Not Your Average Prom Queen: Taking Off The Costume
Near the conclusion of Quentin Tarantino’s epic revenge film Kill Bill (Vol. 2), title target Bill, in the best role of David Carradine’s life, explains to Uma Thurman’s character, Kiddo, why she could never give up her life as an assassin to become one of the regular folks. His argument focuses on superhero mythology – origin stories of Batman, Spiderman and specifically Superman. Bill reminds Kiddo that while Bruce Wayne and Peter Parker put on costumes to morph into superheroes, it is Superman who must wear the costume of Clark Kent. Batman and Spiderman are men who perform great acts while in costume, but Superman IS a great man who tries to blend into society by wearing a costume. He did not become a superhero because of a chemical reaction to a spider bite or an unquenchable thirst for revenge – he was BORN a superhero. 
Here, Tarantino, a true auteur, uses Bill as a mouthpiece for serious social commentary: Superman, an alien being who was born with supernatural powers, tries to blend into American society costumed as a dorky, unsure reporter wearing glasses and a dark suit. Kent is a passive coward who is awkward around women. In order to blend in with all of us, this incredible superhero tries to be as weak and powerless as possible – in this action Superman expresses how he sees us. All of us. He’s trying to fit into our world by being boring and lame.
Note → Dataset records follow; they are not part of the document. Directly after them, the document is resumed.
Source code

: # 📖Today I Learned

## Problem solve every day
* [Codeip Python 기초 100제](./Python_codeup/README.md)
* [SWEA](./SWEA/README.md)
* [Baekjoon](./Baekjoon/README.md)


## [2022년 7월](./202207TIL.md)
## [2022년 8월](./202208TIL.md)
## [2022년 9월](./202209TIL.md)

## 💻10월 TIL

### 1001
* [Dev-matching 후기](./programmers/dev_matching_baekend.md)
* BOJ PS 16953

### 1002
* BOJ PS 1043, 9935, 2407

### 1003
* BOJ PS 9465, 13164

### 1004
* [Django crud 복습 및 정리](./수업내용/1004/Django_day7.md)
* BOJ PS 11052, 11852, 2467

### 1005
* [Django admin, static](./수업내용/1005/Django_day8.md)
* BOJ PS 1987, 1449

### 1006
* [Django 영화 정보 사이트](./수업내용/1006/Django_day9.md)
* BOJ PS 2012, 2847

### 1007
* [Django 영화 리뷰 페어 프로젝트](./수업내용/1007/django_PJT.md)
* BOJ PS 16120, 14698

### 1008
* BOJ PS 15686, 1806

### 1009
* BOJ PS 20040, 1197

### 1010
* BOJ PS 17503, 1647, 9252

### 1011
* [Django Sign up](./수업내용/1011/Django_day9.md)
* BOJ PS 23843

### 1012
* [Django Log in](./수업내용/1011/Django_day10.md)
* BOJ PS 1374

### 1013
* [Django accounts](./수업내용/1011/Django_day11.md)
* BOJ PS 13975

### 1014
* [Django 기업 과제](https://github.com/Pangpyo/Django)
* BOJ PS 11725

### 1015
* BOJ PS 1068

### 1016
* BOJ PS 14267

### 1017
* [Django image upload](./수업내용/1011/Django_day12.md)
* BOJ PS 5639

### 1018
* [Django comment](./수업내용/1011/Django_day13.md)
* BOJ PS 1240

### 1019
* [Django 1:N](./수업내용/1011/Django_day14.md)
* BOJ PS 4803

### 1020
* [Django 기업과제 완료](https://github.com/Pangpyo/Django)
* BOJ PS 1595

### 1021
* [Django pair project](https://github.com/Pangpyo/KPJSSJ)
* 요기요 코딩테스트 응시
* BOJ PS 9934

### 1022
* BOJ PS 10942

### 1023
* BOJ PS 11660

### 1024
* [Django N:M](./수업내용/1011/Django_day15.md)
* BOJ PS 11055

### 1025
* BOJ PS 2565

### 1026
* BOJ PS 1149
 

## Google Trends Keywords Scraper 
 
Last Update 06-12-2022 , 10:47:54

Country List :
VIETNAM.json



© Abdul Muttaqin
Why would someone so great try to cover up their unique abilities and talents into order to fade into the gray mass of the work-a-day world?
Don’t most of us hide our best qualities in order to commute to a cubicle and mail merge our way through a 9-5 job? Aren’t we all activists, paleontology enthusiasts, yoga aficionados, poets or musicians under our dark gray suits? Don’t we all have an impressive baseball card collection, raging wanderlust, or a bird watching hobby that we forget to remember, forget to celebrate, because we are busy blending in?
Many of us live our lives as Clark Kent even though we were born as Superman. We’ve chosen to amplify the parts of ourselves that blend, that are rewarded in the business world, that make us more like everyone else. I don’t know if Superman was just frightened of what the authorities would do if they found out he lived among us, or if any part of him was ashamed or uncomfortable about being different. I wonder if he just wanted to be like everyone else – and not always feel like he didn’t fit in. Maybe he feared rejection by Lois Lane and other people in his life who trusted him – maybe he felt like after lying for so long he couldn’t be honest. But, I think this idea, the ClarkKentization of society, if you will, also applies to those of us that have not come completely out as gay, lesbian, queer, bisexual or transgender as well. For whatever reasons, some of us live our lives pretending to be just like everyone else when we are not – we should take off our dark suits and dorky glasses (although I think I look pretty spunky in mine, and mostly likely you do in yours, too), and stop trying to blend. We were not born Clark Kents, we were born Superheroes – its just a matter of taking the costume off and letting the world see what we’ve got.






AWESOME article, Jean Ann. Seriously.